*Work required*
Which of the lines below contain the string "inputs"? Copy each one.

** Opening Supplied information block **

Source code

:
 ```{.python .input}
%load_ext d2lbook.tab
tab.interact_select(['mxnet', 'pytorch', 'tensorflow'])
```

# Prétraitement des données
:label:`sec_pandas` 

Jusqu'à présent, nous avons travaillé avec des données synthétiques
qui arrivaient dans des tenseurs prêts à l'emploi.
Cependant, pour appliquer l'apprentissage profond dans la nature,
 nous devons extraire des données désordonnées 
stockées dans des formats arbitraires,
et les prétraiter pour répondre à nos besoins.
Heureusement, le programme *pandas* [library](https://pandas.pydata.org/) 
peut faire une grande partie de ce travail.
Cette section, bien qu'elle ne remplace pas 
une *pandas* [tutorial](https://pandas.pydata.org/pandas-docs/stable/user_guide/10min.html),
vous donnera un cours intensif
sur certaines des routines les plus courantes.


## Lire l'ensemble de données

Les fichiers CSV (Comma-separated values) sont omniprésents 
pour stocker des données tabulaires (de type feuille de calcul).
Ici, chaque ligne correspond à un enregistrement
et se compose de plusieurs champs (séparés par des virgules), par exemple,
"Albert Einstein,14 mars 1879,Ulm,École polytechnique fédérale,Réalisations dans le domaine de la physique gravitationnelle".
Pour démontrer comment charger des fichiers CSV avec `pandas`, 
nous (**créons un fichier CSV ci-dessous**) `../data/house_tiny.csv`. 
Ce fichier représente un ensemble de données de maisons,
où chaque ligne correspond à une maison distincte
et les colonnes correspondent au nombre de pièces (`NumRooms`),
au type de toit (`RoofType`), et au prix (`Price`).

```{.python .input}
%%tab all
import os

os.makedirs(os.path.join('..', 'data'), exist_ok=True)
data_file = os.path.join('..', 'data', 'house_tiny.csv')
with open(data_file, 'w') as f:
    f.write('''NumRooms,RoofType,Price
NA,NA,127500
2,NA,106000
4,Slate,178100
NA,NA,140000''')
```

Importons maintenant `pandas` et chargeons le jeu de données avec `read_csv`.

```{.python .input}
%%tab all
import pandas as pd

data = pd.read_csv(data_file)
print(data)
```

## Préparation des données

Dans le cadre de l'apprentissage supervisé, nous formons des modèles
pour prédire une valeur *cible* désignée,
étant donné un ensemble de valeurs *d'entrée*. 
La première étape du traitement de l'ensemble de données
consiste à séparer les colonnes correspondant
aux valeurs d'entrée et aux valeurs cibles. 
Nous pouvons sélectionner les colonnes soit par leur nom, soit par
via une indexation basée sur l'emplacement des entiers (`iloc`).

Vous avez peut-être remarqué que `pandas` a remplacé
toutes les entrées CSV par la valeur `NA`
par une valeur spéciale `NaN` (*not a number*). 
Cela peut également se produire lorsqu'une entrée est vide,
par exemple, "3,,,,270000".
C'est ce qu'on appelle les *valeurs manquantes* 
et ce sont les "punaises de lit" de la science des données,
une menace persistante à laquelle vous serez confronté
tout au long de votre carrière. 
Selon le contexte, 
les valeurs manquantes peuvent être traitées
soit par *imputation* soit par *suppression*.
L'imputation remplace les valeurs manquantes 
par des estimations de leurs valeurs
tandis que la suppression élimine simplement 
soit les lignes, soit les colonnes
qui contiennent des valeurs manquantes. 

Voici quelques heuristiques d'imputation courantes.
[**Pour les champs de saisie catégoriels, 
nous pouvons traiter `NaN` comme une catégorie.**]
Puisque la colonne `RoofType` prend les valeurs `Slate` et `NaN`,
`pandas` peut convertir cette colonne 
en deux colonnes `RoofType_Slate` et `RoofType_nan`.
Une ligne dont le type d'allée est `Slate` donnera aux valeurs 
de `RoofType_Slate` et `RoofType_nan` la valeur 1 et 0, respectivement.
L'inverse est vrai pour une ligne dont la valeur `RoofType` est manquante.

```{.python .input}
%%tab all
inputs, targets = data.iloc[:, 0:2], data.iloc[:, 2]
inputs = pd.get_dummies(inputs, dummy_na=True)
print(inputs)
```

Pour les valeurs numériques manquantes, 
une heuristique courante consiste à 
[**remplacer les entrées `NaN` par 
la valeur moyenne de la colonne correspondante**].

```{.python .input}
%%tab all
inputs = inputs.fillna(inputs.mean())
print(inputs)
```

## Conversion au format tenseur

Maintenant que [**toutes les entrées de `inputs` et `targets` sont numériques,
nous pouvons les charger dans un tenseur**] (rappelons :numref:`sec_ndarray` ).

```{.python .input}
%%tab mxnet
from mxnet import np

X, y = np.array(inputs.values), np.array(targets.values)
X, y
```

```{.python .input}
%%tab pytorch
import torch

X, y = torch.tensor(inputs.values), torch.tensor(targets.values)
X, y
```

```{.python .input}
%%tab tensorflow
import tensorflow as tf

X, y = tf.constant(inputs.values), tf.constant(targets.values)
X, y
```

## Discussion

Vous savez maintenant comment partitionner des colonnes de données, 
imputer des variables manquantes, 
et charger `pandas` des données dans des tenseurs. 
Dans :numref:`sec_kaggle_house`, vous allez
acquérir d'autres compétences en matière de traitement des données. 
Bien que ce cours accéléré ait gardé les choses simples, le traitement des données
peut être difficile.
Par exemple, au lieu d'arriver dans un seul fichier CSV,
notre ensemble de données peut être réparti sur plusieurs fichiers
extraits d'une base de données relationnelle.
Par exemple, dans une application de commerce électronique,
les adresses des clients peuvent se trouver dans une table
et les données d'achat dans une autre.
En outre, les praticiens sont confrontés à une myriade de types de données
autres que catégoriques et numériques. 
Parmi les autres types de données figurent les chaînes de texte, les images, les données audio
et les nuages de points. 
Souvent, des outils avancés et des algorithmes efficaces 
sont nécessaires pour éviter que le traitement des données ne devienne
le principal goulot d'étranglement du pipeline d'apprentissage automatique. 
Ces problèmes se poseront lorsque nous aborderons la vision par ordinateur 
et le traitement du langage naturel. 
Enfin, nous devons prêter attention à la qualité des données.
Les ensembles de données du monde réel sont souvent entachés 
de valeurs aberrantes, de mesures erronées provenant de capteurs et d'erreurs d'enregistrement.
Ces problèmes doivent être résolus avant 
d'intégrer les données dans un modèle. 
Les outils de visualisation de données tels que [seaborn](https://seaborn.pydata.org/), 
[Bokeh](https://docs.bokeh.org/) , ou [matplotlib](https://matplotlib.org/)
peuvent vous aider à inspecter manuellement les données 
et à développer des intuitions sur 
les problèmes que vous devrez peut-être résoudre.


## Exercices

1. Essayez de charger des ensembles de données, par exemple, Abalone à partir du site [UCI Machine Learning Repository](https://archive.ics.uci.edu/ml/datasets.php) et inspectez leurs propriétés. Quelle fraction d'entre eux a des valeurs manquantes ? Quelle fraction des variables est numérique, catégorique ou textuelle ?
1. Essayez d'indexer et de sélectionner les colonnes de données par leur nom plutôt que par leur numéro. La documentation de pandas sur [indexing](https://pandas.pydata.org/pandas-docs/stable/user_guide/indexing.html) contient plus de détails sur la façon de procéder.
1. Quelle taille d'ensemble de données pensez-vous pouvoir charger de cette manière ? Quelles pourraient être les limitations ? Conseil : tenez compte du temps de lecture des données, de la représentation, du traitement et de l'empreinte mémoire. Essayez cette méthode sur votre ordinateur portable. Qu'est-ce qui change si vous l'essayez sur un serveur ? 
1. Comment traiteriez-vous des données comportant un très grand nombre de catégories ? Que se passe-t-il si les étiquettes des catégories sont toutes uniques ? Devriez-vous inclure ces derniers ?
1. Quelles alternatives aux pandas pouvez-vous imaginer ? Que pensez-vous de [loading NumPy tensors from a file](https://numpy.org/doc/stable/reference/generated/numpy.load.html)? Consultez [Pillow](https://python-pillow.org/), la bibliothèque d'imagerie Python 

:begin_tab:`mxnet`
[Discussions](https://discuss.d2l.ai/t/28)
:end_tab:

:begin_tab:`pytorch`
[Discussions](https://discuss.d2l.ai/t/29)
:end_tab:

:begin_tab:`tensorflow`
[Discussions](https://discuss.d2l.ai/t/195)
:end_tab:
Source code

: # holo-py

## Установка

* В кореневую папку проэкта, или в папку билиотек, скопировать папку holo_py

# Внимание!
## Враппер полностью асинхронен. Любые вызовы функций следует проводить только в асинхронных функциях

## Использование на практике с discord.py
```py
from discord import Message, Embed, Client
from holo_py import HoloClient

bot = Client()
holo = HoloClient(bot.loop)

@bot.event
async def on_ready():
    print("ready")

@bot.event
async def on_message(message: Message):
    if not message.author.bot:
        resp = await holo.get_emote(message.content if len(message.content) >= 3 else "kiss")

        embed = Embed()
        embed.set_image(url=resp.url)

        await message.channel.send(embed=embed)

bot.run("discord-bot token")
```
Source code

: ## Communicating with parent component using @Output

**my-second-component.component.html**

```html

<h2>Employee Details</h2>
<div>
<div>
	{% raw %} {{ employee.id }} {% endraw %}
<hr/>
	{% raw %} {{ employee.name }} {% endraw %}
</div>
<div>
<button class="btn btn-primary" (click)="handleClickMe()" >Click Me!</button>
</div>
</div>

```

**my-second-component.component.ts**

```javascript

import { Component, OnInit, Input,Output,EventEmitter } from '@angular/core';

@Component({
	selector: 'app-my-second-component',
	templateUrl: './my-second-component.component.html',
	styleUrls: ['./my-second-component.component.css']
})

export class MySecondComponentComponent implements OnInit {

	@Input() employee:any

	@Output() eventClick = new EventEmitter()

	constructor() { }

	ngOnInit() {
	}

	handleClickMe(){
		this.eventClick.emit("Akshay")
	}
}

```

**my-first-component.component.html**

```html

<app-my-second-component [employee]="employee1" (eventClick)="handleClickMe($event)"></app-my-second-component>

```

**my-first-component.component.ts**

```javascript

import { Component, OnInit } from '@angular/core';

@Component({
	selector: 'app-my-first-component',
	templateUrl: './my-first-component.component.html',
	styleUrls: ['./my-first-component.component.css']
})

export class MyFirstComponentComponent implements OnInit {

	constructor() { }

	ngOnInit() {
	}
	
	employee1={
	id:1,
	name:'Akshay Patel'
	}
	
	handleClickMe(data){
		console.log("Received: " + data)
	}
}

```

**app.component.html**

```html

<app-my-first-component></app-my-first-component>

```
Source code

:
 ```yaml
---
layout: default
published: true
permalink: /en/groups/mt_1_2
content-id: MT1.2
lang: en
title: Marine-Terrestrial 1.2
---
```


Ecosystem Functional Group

** Closing Supplied information block **

*Response area*
inputs, targets = data.iloc[:, 0:2], data.iloc[:, 2]
inputs = pd.get_dummies(inputs, dummy_na=True)
print(inputs)
inputs = inputs.fillna(inputs.mean())
print(inputs)
Maintenant que [**toutes les entrées de `inputs` et `targets` sont numériques,
X, y = np.array(inputs.values), np.array(targets.values)
X, y = torch.tensor(inputs.values), torch.tensor(targets.values)
X, y = tf.constant(inputs.values), tf.constant(targets.values)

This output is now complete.